Your objective: Beneath this line are the data; copy exactly the part of them that opens with the line containing "- You can send" and closes with the line containing "- When handling", and only that part.

Data for the task:

######

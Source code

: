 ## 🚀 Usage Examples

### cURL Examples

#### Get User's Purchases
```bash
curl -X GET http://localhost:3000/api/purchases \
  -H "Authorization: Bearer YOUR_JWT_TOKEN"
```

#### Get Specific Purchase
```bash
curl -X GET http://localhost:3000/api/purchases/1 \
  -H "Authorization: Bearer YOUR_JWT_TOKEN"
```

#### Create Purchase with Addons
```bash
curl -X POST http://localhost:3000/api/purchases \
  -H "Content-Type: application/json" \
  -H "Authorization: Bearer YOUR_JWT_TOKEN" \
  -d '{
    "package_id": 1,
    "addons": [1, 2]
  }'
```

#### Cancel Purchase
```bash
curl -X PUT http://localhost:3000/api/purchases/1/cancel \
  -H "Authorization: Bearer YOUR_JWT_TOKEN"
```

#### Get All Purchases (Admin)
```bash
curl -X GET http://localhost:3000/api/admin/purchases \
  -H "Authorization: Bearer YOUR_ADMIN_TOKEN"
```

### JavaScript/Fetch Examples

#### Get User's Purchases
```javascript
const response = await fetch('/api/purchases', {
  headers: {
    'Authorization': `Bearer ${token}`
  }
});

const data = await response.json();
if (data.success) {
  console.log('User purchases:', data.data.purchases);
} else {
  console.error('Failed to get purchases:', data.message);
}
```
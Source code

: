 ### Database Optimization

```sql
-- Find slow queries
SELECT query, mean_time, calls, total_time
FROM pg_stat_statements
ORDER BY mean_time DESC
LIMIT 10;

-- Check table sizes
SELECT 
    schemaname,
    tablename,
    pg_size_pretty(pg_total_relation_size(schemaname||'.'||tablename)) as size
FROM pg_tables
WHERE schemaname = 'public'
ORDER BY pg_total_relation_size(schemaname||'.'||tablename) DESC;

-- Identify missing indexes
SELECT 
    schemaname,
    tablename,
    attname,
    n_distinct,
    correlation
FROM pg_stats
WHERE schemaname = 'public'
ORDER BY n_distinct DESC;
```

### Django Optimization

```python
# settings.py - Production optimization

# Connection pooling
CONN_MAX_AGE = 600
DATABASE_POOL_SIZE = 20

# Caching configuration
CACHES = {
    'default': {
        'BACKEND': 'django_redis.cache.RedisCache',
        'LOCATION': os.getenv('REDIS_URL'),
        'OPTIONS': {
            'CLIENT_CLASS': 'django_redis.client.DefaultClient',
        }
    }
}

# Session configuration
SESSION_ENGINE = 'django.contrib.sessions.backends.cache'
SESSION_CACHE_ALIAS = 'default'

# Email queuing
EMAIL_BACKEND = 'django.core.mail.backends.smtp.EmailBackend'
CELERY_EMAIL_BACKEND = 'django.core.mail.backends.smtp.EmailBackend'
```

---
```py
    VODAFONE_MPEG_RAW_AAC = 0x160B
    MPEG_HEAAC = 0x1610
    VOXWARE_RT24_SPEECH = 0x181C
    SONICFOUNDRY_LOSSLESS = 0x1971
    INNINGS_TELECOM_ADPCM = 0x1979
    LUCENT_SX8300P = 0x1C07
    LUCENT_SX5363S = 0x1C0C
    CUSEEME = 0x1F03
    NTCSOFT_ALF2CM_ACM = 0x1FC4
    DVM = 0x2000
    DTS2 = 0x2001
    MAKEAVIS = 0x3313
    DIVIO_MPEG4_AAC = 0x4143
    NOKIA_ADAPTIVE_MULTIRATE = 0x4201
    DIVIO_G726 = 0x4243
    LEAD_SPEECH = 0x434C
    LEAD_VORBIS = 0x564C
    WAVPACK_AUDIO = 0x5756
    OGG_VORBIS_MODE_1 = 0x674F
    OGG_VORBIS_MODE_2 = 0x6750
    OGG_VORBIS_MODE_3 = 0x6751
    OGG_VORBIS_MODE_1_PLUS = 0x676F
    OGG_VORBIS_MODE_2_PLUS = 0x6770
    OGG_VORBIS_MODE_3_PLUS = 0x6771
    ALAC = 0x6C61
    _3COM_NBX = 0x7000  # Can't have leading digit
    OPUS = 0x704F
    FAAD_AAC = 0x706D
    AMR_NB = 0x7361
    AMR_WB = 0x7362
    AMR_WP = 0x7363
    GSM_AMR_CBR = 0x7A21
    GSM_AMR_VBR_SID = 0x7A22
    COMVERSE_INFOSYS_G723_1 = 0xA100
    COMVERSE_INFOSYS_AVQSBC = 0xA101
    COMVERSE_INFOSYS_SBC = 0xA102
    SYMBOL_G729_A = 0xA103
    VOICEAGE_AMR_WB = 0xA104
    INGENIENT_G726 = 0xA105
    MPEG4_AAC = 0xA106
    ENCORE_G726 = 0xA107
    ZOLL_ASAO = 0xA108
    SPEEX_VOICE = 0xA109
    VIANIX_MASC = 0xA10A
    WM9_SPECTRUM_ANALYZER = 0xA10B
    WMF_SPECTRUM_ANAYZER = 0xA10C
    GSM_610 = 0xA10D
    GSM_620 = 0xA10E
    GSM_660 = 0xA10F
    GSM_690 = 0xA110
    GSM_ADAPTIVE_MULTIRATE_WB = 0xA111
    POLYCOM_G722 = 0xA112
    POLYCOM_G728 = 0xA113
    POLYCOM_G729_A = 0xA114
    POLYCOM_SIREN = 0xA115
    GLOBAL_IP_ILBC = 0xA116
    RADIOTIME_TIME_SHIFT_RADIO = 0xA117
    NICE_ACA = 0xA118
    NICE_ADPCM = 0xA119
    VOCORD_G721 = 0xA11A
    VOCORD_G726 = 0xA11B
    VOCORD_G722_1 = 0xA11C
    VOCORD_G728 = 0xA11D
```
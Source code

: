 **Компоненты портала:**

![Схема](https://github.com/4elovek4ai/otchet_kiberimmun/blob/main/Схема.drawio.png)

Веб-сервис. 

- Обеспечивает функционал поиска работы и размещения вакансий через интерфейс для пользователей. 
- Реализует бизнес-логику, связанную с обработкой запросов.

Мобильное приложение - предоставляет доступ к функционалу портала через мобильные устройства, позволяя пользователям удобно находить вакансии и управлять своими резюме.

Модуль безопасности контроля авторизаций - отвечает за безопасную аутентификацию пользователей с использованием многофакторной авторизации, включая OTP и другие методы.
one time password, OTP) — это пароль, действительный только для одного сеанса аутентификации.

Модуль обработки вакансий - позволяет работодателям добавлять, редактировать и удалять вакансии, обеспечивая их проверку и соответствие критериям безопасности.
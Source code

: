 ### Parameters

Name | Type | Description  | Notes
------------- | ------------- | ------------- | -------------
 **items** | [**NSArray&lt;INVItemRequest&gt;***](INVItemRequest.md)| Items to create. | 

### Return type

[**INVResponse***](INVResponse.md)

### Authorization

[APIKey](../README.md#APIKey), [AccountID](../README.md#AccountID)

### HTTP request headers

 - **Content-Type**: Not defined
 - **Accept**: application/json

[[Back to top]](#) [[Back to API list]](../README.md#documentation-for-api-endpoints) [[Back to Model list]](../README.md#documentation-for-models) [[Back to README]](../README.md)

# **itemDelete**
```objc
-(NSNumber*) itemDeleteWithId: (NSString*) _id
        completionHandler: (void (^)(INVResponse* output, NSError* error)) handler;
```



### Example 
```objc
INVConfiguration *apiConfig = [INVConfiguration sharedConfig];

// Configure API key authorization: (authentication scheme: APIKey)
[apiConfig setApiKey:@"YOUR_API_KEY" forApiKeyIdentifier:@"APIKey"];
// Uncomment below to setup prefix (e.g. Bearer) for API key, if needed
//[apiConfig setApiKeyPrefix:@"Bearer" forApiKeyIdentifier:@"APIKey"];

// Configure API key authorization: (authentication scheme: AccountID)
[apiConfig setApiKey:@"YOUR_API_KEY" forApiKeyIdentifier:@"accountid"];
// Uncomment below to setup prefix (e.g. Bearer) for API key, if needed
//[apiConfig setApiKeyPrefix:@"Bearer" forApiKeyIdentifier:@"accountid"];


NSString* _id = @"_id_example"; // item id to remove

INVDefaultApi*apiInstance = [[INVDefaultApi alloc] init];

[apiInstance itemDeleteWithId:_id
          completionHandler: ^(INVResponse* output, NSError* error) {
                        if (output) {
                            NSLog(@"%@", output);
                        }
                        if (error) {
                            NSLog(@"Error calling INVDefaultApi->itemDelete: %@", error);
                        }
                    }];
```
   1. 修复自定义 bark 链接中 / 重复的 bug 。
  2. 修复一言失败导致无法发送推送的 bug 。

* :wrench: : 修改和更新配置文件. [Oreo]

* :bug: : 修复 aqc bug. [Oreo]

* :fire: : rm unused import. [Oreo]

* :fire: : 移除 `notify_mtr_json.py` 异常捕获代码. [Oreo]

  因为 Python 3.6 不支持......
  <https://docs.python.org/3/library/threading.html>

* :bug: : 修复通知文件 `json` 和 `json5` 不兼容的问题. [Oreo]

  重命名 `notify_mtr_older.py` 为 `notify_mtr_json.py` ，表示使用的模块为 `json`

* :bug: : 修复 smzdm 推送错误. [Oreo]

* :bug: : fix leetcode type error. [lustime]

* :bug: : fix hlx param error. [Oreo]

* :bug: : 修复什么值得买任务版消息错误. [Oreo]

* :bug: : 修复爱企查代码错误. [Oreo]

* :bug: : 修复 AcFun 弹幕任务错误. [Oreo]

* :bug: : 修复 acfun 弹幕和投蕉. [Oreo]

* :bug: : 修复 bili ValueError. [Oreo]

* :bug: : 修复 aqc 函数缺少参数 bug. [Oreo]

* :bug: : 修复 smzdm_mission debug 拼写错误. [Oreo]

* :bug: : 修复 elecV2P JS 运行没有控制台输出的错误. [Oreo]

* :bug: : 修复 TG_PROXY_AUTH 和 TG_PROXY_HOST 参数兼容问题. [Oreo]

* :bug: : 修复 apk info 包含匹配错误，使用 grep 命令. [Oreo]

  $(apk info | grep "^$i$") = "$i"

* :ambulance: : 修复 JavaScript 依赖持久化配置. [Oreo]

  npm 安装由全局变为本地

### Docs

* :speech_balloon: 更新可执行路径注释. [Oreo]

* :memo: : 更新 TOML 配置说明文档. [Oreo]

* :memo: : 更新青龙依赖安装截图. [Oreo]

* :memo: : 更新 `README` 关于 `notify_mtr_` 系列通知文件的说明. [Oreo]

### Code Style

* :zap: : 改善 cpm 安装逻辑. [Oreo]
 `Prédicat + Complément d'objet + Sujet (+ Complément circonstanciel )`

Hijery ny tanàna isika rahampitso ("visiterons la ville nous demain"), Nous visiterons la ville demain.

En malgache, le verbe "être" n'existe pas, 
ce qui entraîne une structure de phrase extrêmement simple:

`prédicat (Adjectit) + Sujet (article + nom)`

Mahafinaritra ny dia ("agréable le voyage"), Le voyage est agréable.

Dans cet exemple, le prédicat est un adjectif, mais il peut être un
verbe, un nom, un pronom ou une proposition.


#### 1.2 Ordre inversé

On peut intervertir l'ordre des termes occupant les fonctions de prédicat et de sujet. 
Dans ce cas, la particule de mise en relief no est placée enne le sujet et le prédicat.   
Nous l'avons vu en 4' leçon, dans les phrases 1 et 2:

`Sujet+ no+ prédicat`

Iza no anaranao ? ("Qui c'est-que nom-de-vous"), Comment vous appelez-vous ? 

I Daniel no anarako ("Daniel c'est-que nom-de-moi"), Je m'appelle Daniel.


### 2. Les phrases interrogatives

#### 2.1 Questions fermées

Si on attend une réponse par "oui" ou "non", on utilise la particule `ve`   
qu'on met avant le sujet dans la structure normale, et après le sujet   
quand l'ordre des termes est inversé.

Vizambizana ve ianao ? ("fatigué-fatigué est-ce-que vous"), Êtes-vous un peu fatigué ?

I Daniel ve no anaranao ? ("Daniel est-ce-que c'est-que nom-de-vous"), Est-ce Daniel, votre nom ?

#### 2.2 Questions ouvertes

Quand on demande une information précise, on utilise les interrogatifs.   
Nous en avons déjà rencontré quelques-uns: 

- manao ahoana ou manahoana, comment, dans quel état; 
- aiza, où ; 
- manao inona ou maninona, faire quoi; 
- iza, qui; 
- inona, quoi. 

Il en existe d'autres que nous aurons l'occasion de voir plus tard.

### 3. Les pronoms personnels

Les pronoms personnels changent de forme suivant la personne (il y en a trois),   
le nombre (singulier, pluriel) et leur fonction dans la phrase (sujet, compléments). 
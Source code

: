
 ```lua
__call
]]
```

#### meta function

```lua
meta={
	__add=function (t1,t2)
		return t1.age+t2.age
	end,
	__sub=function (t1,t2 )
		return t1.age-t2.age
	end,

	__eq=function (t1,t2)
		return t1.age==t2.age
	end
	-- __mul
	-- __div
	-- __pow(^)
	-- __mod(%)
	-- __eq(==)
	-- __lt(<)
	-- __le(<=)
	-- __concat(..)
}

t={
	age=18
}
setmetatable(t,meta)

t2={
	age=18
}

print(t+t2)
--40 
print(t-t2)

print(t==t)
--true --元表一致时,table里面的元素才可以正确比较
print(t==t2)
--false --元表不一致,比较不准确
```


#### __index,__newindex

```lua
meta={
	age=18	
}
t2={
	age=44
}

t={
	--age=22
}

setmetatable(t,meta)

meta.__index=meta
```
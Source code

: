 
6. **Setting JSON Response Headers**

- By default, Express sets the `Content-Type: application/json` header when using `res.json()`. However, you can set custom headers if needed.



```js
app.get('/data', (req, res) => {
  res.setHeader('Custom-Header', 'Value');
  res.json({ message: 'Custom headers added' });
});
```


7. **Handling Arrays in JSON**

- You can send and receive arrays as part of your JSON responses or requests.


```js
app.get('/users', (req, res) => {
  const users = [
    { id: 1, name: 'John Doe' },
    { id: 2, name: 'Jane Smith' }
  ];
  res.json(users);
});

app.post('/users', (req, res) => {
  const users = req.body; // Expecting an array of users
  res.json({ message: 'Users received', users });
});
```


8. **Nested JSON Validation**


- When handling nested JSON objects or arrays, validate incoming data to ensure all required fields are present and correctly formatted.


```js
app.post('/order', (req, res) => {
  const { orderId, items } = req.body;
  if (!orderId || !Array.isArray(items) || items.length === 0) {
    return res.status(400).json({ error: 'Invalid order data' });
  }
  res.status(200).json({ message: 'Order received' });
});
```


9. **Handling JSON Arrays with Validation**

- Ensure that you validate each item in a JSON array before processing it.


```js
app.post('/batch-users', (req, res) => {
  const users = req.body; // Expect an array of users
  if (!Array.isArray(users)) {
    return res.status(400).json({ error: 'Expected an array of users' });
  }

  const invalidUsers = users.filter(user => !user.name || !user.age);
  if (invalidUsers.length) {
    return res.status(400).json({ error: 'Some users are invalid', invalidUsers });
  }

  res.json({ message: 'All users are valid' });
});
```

######

Exercise response:
- You can send and receive arrays as part of your JSON responses or requests.


```js
app.get('/users', (req, res) => {
  const users = [
    { id: 1, name: 'John Doe' },
    { id: 2, name: 'Jane Smith' }
  ];
  res.json(users);
});

app.post('/users', (req, res) => {
  const users = req.body; // Expecting an array of users
  res.json({ message: 'Users received', users });
});
```


8. **Nested JSON Validation**


- When handling nested JSON objects or arrays, validate incoming data to ensure all required fields are present and correctly formatted.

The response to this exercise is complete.